Problem description
Give back all of the data exactly, with every picture omitted.

[Saved entries]
↓↓↓

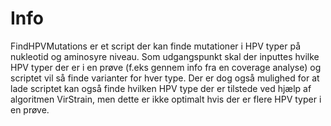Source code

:# Info
FindHPVMutations er et script der kan finde mutationer i HPV typer på nukleotid og aminosyre niveau. Som udgangspunkt skal der inputtes hvilke HPV typer der er i en prøve (f.eks gennem info fra en coverage analyse) og scriptet vil så finde varianter for hver type. Der er dog også mulighed for at lade scriptet kan også finde hvilken HPV type der er tilstede ved hjælp af algoritmen VirStrain, men dette er ikke optimalt hvis der er flere HPV typer i en prøve. 
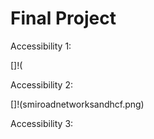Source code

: # Final Project

Accessibility 1:

[]!(

Accessibility 2:

[]!(smiroadnetworksandhcf.png)

Accessibility 3:
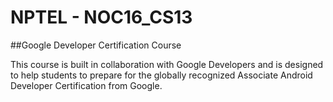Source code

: # NPTEL - NOC16_CS13

##Google Developer Certification Course

This course is built in collaboration with Google Developers and is designed to help students to prepare for the globally recognized Associate Android Developer Certification from Google. 
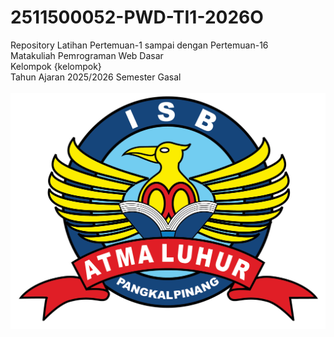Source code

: # 2511500052-PWD-TI1-2026O
Repository Latihan Pertemuan-1 sampai dengan Pertemuan-16<br>
Matakuliah Pemrograman Web Dasar<br>
Kelompok {kelompok}<br>
Tahun Ajaran 2025/2026
Semester Gasal<br><br>
![Logo ISBAL](logoisbal.png)
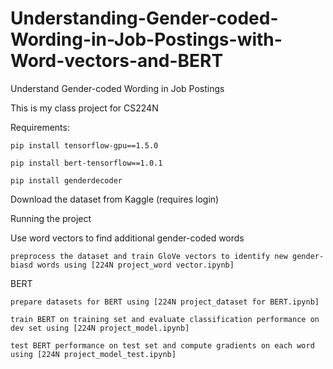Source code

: # Understanding-Gender-coded-Wording-in-Job-Postings-with-Word-vectors-and-BERT
Understand Gender-coded Wording in Job Postings

This is my class project for CS224N

Requirements:

    pip install tensorflow-gpu==1.5.0

    pip install bert-tensorflow==1.0.1

    pip install genderdecoder

Download the dataset from Kaggle (requires login)

Running the project

Use word vectors to find additional gender-coded words

    preprocess the dataset and train GloVe vectors to identify new gender-biasd words using [224N project_word vector.ipynb]

BERT

    prepare datasets for BERT using [224N project_dataset for BERT.ipynb]

    train BERT on training set and evaluate classification performance on dev set using [224N project_model.ipynb]

    test BERT performance on test set and compute gradients on each word using [224N project_model_test.ipynb]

↑↑↑

Reply to the task
Source code

:# Info
FindHPVMutations er et script der kan finde mutationer i HPV typer på nukleotid og aminosyre niveau. Som udgangspunkt skal der inputtes hvilke HPV typer der er i en prøve (f.eks gennem info fra en coverage analyse) og scriptet vil så finde varianter for hver type. Der er dog også mulighed for at lade scriptet kan også finde hvilken HPV type der er tilstede ved hjælp af algoritmen VirStrain, men dette er ikke optimalt hvis der er flere HPV typer i en prøve. 
Source code

: # Final Project

Accessibility 1:

[]!(

Accessibility 2:

[]!(smiroadnetworksandhcf.png)

Accessibility 3:
Source code

: # NPTEL - NOC16_CS13

##Google Developer Certification Course

This course is built in collaboration with Google Developers and is designed to help students to prepare for the globally recognized Associate Android Developer Certification from Google. 
Source code

: # 2511500052-PWD-TI1-2026O
Repository Latihan Pertemuan-1 sampai dengan Pertemuan-16<br>
Matakuliah Pemrograman Web Dasar<br>
Kelompok {kelompok}<br>
Tahun Ajaran 2025/2026
Semester Gasal<br><br>
![Logo ISBAL](logoisbal.png)
Source code

: # Understanding-Gender-coded-Wording-in-Job-Postings-with-Word-vectors-and-BERT
Understand Gender-coded Wording in Job Postings

This is my class project for CS224N

Requirements:

    pip install tensorflow-gpu==1.5.0

    pip install bert-tensorflow==1.0.1

    pip install genderdecoder

Download the dataset from Kaggle (requires login)

Running the project

Use word vectors to find additional gender-coded words

    preprocess the dataset and train GloVe vectors to identify new gender-biasd words using [224N project_word vector.ipynb]

BERT

    prepare datasets for BERT using [224N project_dataset for BERT.ipynb]

    train BERT on training set and evaluate classification performance on dev set using [224N project_model.ipynb]

    test BERT performance on test set and compute gradients on each word using [224N project_model_test.ipynb]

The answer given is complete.